NARUC Advised to Consider Liability in Cybersecurity

By Michael Brooks

WASHINGTON — A panel at the National Association of Regulatory Utility Commissioners’ Winter Policy Summit on Monday on the cybersecurity of natural gas infrastructure waded into the world of insurance.

Brian Finch, a partner with Pillsbury Winthrop Shaw Pittman, provided NARUC’s committees on Telecommunications, Critical Infrastructure and Gas with a stark reminder that it’s a matter of when, not if, a cyberattack on critical infrastructure occurs.

“The Defense Department, the Intelligence Community, the National Security Agency — all of whom spend billions of dollars on an annual basis to implement cybersecurity, have some of the smartest minds in the world working on their problems — have a saying: ‘We’ve learned to live with the adversary on the system.’”

The government expects U.S. enemies to penetrate every major defense and weapons system on a daily basis, Finch said, and there’s nothing it can do to prevent it. So too is it with the country’s energy systems.

“There’s no such thing as the elimination of the cyber risk. We are always, always vulnerable, and no matter what we you’ve done, there will always be another methodology, another way to bring risk and effectuate harm.”

Therefore, Finch argued, regulators should consider liability when crafting their requirements for how utilities manage their risk against cyberattacks.

“Sometimes the presumption is that if there is a successful cyberattack, someone must have failed somewhere,” Finch said. “When something does go wrong, is someone liable? … That’s a challenge that you as commissioners … need to contemplate on a daily basis. Is it really someone’s fault that a successful cyberattack occurred?
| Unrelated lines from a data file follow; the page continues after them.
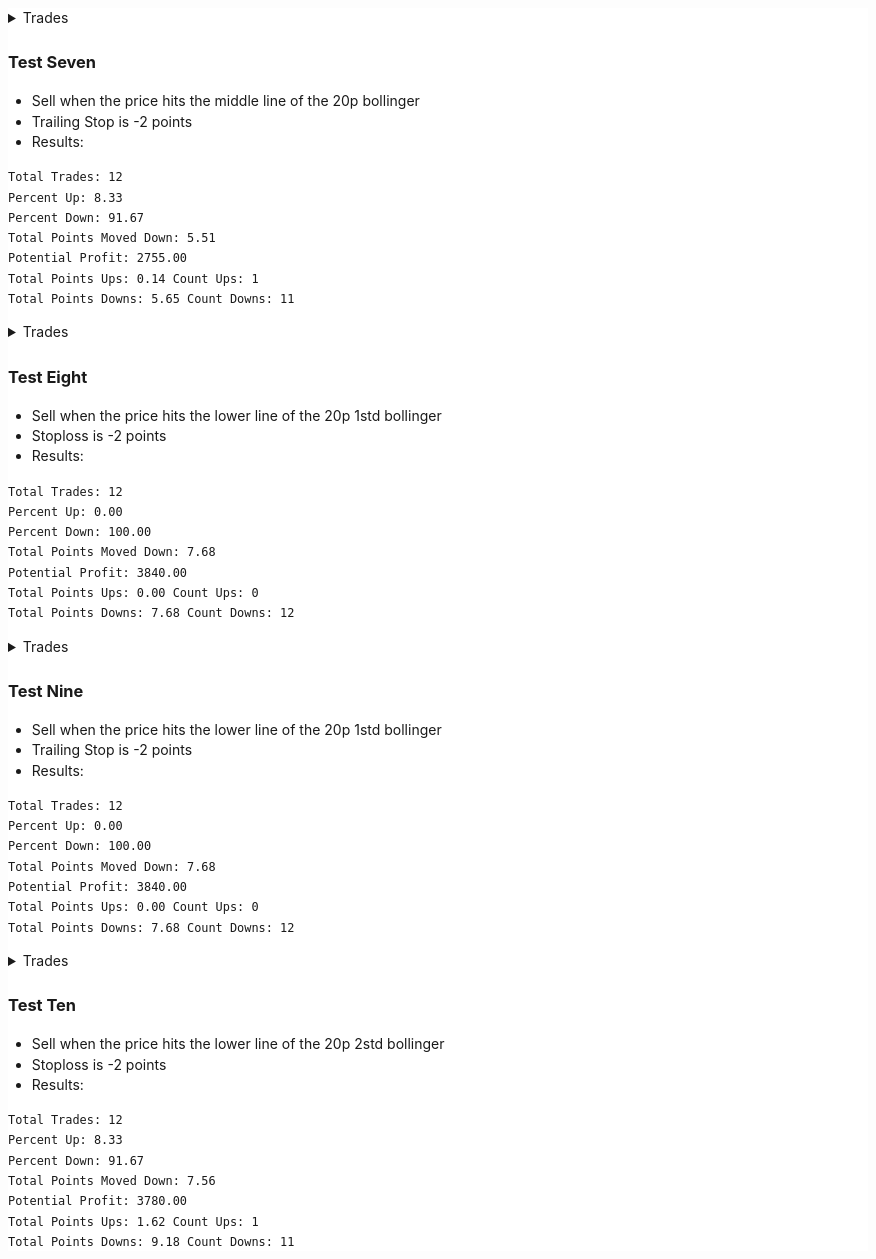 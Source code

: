 <details><summary>Trades</summary></details>

### Test Seven
* Sell when the price hits the middle line of the 20p bollinger
* Trailing Stop is -2 points
* Results:
```
Total Trades: 12
Percent Up: 8.33
Percent Down: 91.67
Total Points Moved Down: 5.51
Potential Profit: 2755.00
Total Points Ups: 0.14 Count Ups: 1
Total Points Downs: 5.65 Count Downs: 11
```

<details><summary>Trades</summary></details>

### Test Eight
* Sell when the price hits the lower line of the 20p 1std bollinger
* Stoploss is -2 points
* Results:
```
Total Trades: 12
Percent Up: 0.00
Percent Down: 100.00
Total Points Moved Down: 7.68
Potential Profit: 3840.00
Total Points Ups: 0.00 Count Ups: 0
Total Points Downs: 7.68 Count Downs: 12
```

<details><summary>Trades</summary></details>

### Test Nine
* Sell when the price hits the lower line of the 20p 1std bollinger
* Trailing Stop is -2 points
* Results:
```
Total Trades: 12
Percent Up: 0.00
Percent Down: 100.00
Total Points Moved Down: 7.68
Potential Profit: 3840.00
Total Points Ups: 0.00 Count Ups: 0
Total Points Downs: 7.68 Count Downs: 12
```

<details><summary>Trades</summary></details>

### Test Ten
* Sell when the price hits the lower line of the 20p 2std bollinger
* Stoploss is -2 points
* Results:
```
Total Trades: 12
Percent Up: 8.33
Percent Down: 91.67
Total Points Moved Down: 7.56
Potential Profit: 3780.00
Total Points Ups: 1.62 Count Ups: 1
Total Points Downs: 9.18 Count Downs: 11
```
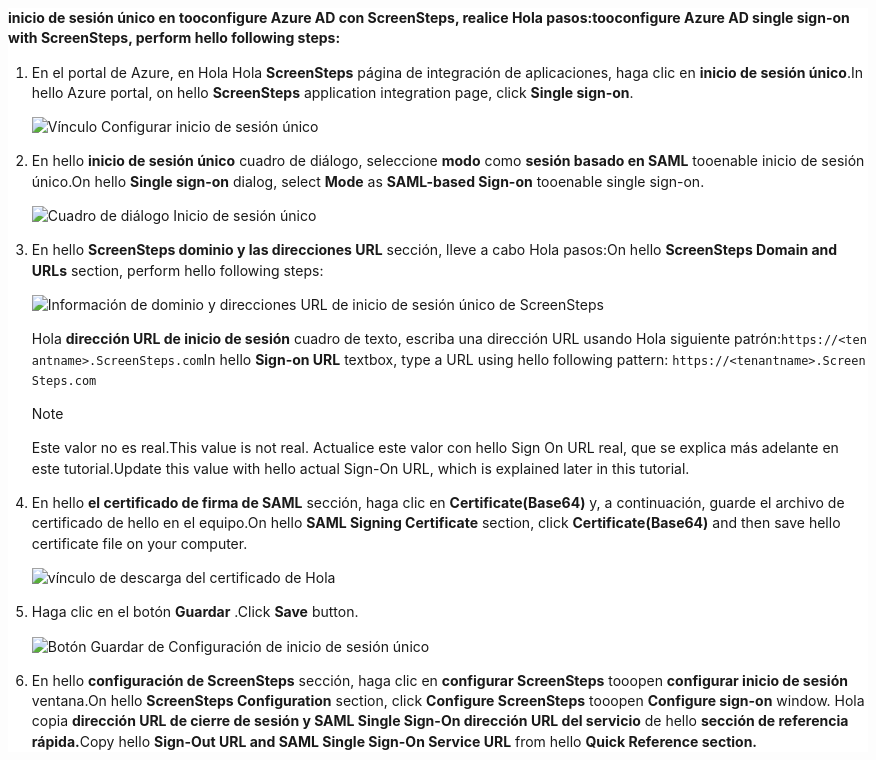 <span data-ttu-id="a84c4-148">**inicio de sesión único en tooconfigure Azure AD con ScreenSteps, realice Hola pasos:**</span><span class="sxs-lookup"><span data-stu-id="a84c4-148">**tooconfigure Azure AD single sign-on with ScreenSteps, perform hello following steps:**</span></span>

1. <span data-ttu-id="a84c4-149">En el portal de Azure, en Hola Hola **ScreenSteps** página de integración de aplicaciones, haga clic en **inicio de sesión único**.</span><span class="sxs-lookup"><span data-stu-id="a84c4-149">In hello Azure portal, on hello **ScreenSteps** application integration page, click **Single sign-on**.</span></span>

    ![Vínculo Configurar inicio de sesión único][4]

2. <span data-ttu-id="a84c4-151">En hello **inicio de sesión único** cuadro de diálogo, seleccione **modo** como **sesión basado en SAML** tooenable inicio de sesión único.</span><span class="sxs-lookup"><span data-stu-id="a84c4-151">On hello **Single sign-on** dialog, select **Mode** as   **SAML-based Sign-on** tooenable single sign-on.</span></span>
 
    ![Cuadro de diálogo Inicio de sesión único](./media/active-directory-saas-screensteps-tutorial/tutorial_screensteps_samlbase.png)

3. <span data-ttu-id="a84c4-153">En hello **ScreenSteps dominio y las direcciones URL** sección, lleve a cabo Hola pasos:</span><span class="sxs-lookup"><span data-stu-id="a84c4-153">On hello **ScreenSteps Domain and URLs** section, perform hello following steps:</span></span>

    ![Información de dominio y direcciones URL de inicio de sesión único de ScreenSteps](./media/active-directory-saas-screensteps-tutorial/tutorial_screensteps_url.png)

    <span data-ttu-id="a84c4-155">Hola **dirección URL de inicio de sesión** cuadro de texto, escriba una dirección URL usando Hola siguiente patrón:`https://<tenantname>.ScreenSteps.com`</span><span class="sxs-lookup"><span data-stu-id="a84c4-155">In hello **Sign-on URL** textbox, type a URL using hello following pattern: `https://<tenantname>.ScreenSteps.com`</span></span>

    > [!NOTE] 
    > <span data-ttu-id="a84c4-156">Este valor no es real.</span><span class="sxs-lookup"><span data-stu-id="a84c4-156">This value is not real.</span></span> <span data-ttu-id="a84c4-157">Actualice este valor con hello Sign On URL real, que se explica más adelante en este tutorial.</span><span class="sxs-lookup"><span data-stu-id="a84c4-157">Update this value with hello actual Sign-On URL, which is explained later in this tutorial.</span></span> 

4. <span data-ttu-id="a84c4-158">En hello **el certificado de firma de SAML** sección, haga clic en **Certificate(Base64)** y, a continuación, guarde el archivo de certificado de hello en el equipo.</span><span class="sxs-lookup"><span data-stu-id="a84c4-158">On hello **SAML Signing Certificate** section, click **Certificate(Base64)** and then save hello certificate file on your computer.</span></span>

    ![vínculo de descarga del certificado de Hola](./media/active-directory-saas-screensteps-tutorial/tutorial_screensteps_certificate.png) 

5. <span data-ttu-id="a84c4-160">Haga clic en el botón **Guardar** .</span><span class="sxs-lookup"><span data-stu-id="a84c4-160">Click **Save** button.</span></span>

    ![Botón Guardar de Configuración de inicio de sesión único](./media/active-directory-saas-screensteps-tutorial/tutorial_general_400.png)

6. <span data-ttu-id="a84c4-162">En hello **configuración de ScreenSteps** sección, haga clic en **configurar ScreenSteps** tooopen **configurar inicio de sesión** ventana.</span><span class="sxs-lookup"><span data-stu-id="a84c4-162">On hello **ScreenSteps Configuration** section, click **Configure ScreenSteps** tooopen **Configure sign-on** window.</span></span> <span data-ttu-id="a84c4-163">Hola copia **dirección URL de cierre de sesión y SAML Single Sign-On dirección URL del servicio** de hello **sección de referencia rápida.**</span><span class="sxs-lookup"><span data-stu-id="a84c4-163">Copy hello **Sign-Out URL and SAML Single Sign-On Service URL** from hello **Quick Reference section.**</span></span>


[1]: ./media/active-directory-saas-screensteps-tutorial/tutorial_general_01.png
[2]: ./media/active-directory-saas-screensteps-tutorial/tutorial_general_02.png
[3]: ./media/active-directory-saas-screensteps-tutorial/tutorial_general_03.png
[4]: ./media/active-directory-saas-screensteps-tutorial/tutorial_general_04.png
[100]: ./media/active-directory-saas-screensteps-tutorial/tutorial_general_100.png
[200]: ./media/active-directory-saas-screensteps-tutorial/tutorial_general_200.png
[201]: ./media/active-directory-saas-screensteps-tutorial/tutorial_general_201.png
[202]: ./media/active-directory-saas-screensteps-tutorial/tutorial_general_202.png
[203]: ./media/active-directory-saas-screensteps-tutorial/tutorial_general_203.png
Or should you be looking at, was it one that was inevitable, and did they recover in a sufficient amount of time? …

“We have to make sure that we’re not unintentionally creating new avenues of liability that would unfairly place the blame on entities who, in reality, could do nothing to stop, say, a foreign military.”

NARUC cybersecurity liability
From left to right: Alaska Regulatory Commissioner Robert Pickett; Indiana Utility Regulatory Commissioner Sarah Freeman; Suedeen Kelly, Jenner & Block; Zoe Cadore, American Petroleum Institute; Sharla Artz, Utilities Technology Council; and Brian Finch, Pillsbury Winthrop Shaw Pittman | © ERO Insider

Finch encouraged commissioners to look at the Support Anti-Terrorism by Fostering Effective Technologies (SAFETY) Act, signed into law in 2002 in the aftermath of the Sept. 11 terrorist attacks. Among other provisions, the law provides legal liability protections for providers and users of anti-terrorism technologies that are qualified by the Department of Homeland Security.
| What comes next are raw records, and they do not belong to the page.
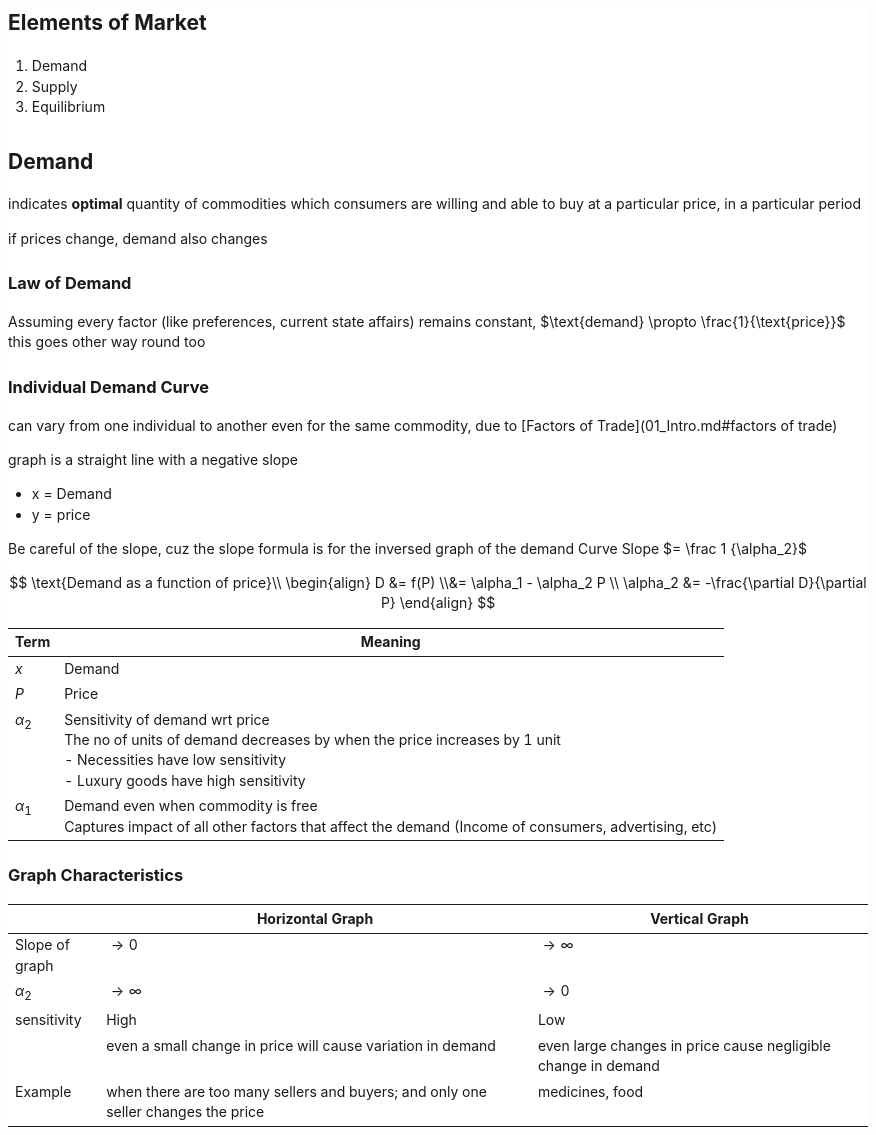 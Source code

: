 ## Elements of Market

1. Demand
2. Supply
3. Equilibrium

## Demand

indicates **optimal** quantity of commodities which consumers are willing and able to buy at a particular price, in a particular period

if prices change, demand also changes

### Law of Demand

Assuming every factor (like preferences, current state affairs) remains constant, $\text{demand} \propto \frac{1}{\text{price}}$
this goes other way round too

### Individual Demand Curve

can vary from one individual to another even for the same commodity, due to [Factors of Trade](01_Intro.md#factors of trade)

graph is a straight line with a negative slope

- x = Demand
- y = price

Be careful of the slope, cuz the slope formula is for the inversed graph of the demand Curve
Slope $= \frac 1 {\alpha_2}$

$$
\text{Demand as a function of price}\\
\begin{align}
D &= f(P) \\&= \alpha_1 - \alpha_2 P \\
\alpha_2 &= -\frac{\partial D}{\partial P}
\end{align}
$$

| Term       | Meaning                                                      |
| ---------- | ------------------------------------------------------------ |
| $x$        | Demand                                                       |
| $P$        | Price                                                        |
| $\alpha_2$ | Sensitivity of demand wrt price<br />The no of units of demand decreases by when the price increases by 1 unit<br /> - Necessities have low sensitivity<br/> - Luxury goods have high sensitivity |
| $\alpha_1$ | Demand even when commodity is free<br />Captures impact of all other factors that affect the demand (Income of consumers, advertising, etc) |

### Graph Characteristics

|                | Horizontal Graph                                             | Vertical Graph                                               |
| -------------- | ------------------------------------------------------------ | ------------------------------------------------------------ |
| Slope of graph | $\to 0$                                                      | $\to \infty$                                                 |
| $\alpha_2$     | $\to \infty$                                                 | $\to 0$                                                      |
| sensitivity    | High                                                         | Low                                                          |
|                | even a small change in price will cause variation in demand  | even large changes in price cause negligible change in demand |
| Example        | when there are too many sellers and buyers; and only one seller changes the price | medicines, food                                              |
He noted that law doesn’t cover penalties administered by state agencies, “but it does minimize the likelihood of civil liability.” Finch’s bio on Pillsbury’s website notes that “he has helped more than 150 clients take advantage of SAFETY Act liability protections following terrorist or cyberattacks.” He said that of the estimated 350 entities that have been given protection, he’s aware of only two that for utility security programs.

Alaska Regulatory Commissioner Robert Pickett brought up the surge in ransomware attacks on municipalities last year, ranging from major cities such as Atlanta and Baltimore, to small towns across the country. Pickett said his own community was attacked, costing it about $4 million to $5 million, but their insurance coverage “was totally different from what the people thought they had.”

That prompted Finch to repeat an anecdote he heard from a friend: “‘If you’ve seen one cyber insurance policy, you’ve seen one.’

“There’s no standardization in the industry. Coverage varies widely depending on who you are, what you have to offer and how much you can pay,” he said.

Finch recalled the NotPetya attack of 2017, the victims of which included food producer Mondelēz. Because the perpetrator of the attack had been determined to be the Russian government, the company’s insurance provider did not cover the damages because it was an act of war.

Kansas Corporation Commissioner Dwight Keen asked to what extent are cyber threats state-sponsored, and which countries posed the most threats. Finch listed North Korea, China, Russia and Iran.

But Finch warned that attribution was almost irrelevant when it came to managing risk. He recalled the story of the Russian hacking group known as Turla. The NSA and the U.K.’s Secret Intelligence Service (MI6) had been tracking what they thought were a group of Iranian hackers for 18 months until they realized that the group was actually Russian: Turla had breached an Iranian hacking group and stolen their code and cyber tools to masquerade as them.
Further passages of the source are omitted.